Accross the 620 known IP addresses for Google, there are at least a dozen different site counts for every site out there.
The differences in reported page numbers are huge.
The 22.214.171.124 shows a correct page count for the ODP (site:dmoz.org) for the first time in many years. All the pages have been non-www for years. The count for non-www had been massively inflated for quite a while.
Interestingly, it now also shows a few www pages, something it has not done since the days of the 302 redirect hijacks (when I mentioned on WebmasterWorld that site:www.dmoz.org returned 30 million pages none of which were on www.dmoz.org itself, that SERP went to zero results within a few hours and had been there ever since. The "302 bug" was not fixed for other domains that I was watching and which I did not mention here.)
[edited by: g1smd at 9:40 pm (utc) on July 9, 2006]
Same old bogus numbers for me. Not even close to reality.
Those (bogus) numbers are single largest factor in determining how much traffic Google sends me.
##Apologies for being patronising, I'm just mad at this.##
I can't believe that people do not understand the correlation between inflated results and how Google views your site. It's been covered so many times by various people, you just have to read between the lines.
Here's the explanation:
When Google estimates (yes, estimates) the number of pages of yours that it has in its index it does not count them all. It just counts how many are in the top 'x' results (given that pages are stored by overall 'value' - maybe some variant of PR - in a rather large database). IF your site is well-ranked then more of your pages will be in the 'sample' dataset and hence google will overestimate your total page numbers.
It would be foolhardy to count every page when looking up a site: search. This also explains why numbers generally get more accurate as you page through results , page 1 deals with less 'sample' data than page 10.

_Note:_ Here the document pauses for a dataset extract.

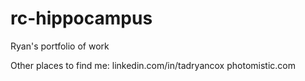 # rc-hippocampus
Ryan's portfolio of work

Other places to find me:
linkedin.com/in/tadryancox
photomistic.com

My guess is that most people who even know how to check things on Google will be above average on rankings, therefore the general opinion of the webmaster 'in the know' is that Google inflates page numbers. However, if your site is poorly ranked (very poorly ranked) then the number of pages returned for a site: query will be lower (as less pages will show up in the first 'x' results).

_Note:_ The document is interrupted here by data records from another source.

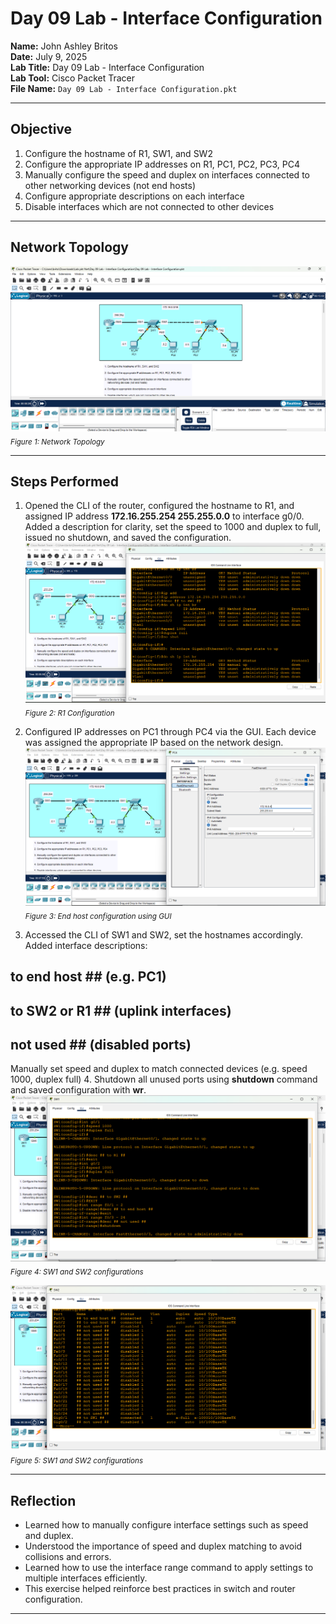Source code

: # Day 09 Lab - Interface Configuration

**Name:** John Ashley Britos  
**Date:** July 9, 2025  
**Lab Title:** Day 09 Lab - Interface Configuration  
**Lab Tool:** Cisco Packet Tracer  
**File Name:** `Day 09 Lab - Interface Configuration.pkt`

---

## Objective 

1. Configure the hostname of R1, SW1, and SW2
2. Configure the appropriate IP addresses on R1, PC1, PC2, PC3, PC4
3. Manually configure the speed and duplex on interfaces connected to other 
    networking devices (not end hosts)
4. Configure appropriate descriptions on each interface
5. Disable interfaces which are not connected to other devices

---

## Network Topology 

![Day 09 Topology](./assets/1.png)  
<sub>*Figure 1: Network Topology*</sub>

---

## Steps Performed 
1. Opened the CLI of the router, configured the hostname to R1, and assigned IP address **172.16.255.254 255.255.0.0** to interface g0/0.
Added a description for clarity, set the speed to 1000 and duplex to full, issued no shutdown, and saved the configuration.
![1](./assets/2.png)  
<sub>*Figure 2: R1 Configuration*</sub>

2. Configured IP addresses on PC1 through PC4 via the GUI. Each device was assigned the appropriate IP based on the network design.
![2](./assets/4.png)  
<sub>*Figure 3: End host configuration using GUI*</sub>

3. Accessed the CLI of SW1 and SW2, set the hostnames accordingly.
Added interface descriptions:
## to end host ## (e.g. PC1)
## to SW2 or R1 ## (uplink interfaces)
## not used ## (disabled ports)
Manually set speed and duplex to match connected devices (e.g. speed 1000, duplex full)
4. Shutdown all unused ports using **shutdown** command and saved configuration with **wr**.
![3](./assets/7.png)  
<sub>*Figure 4: SW1 and SW2 configurations*</sub>

![4](./assets/8.png)  
<sub>*Figure 5: SW1 and SW2 configurations*</sub>

---
## Reflection

- Learned how to manually configure interface settings such as speed and duplex.
- Understood the importance of speed and duplex matching to avoid collisions and errors.
- Learned how to use the interface range command to apply settings to multiple interfaces efficiently.
- This exercise helped reinforce best practices in switch and router configuration.

---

I could be wrong, but I'd stake a fair amount on this being at least a part of the way to explaining why site: counts are 'wrong'.
Not sure if that was directed at me, but your post sounds reasonable to me.
inbound, I might buy your argument except for the fact that the vastly inflated numbers are a fairly recent phenomenon, unless I'm mistaken. I never encountered them before the middle of last year (it might have been even later than that), and I don't recall hearing complaints about inflated page numbers before then.
[edited by: europeforvisitors at 4:53 am (utc) on July 10, 2006]
Cmon, I can't even imagine how or why they would "estimate". How hard is to count an actual number of URLs with the same domain address?
(No improvement on counting pages that I can see.)
[edited by: steveb at 9:29 am (utc) on July 10, 2006]
" Cmon, I can't even imagine how or why they would "estimate". How hard is to count an actual number of URLs with the same domain address?"
Got a kick out of that statement! It has been a couple of years since I've seen a remotely accurate page count out of big G. I guess it is pretty hard either that the PHD's had to dump some of their basic education to make room for their Google egos.
>> the vastly inflated numbers are a fairly recent phenomenon, <<
I had seen hints of it at least two years ago, but I no longer have the data that would have confirmed or denied what was happening in mid-2003 too.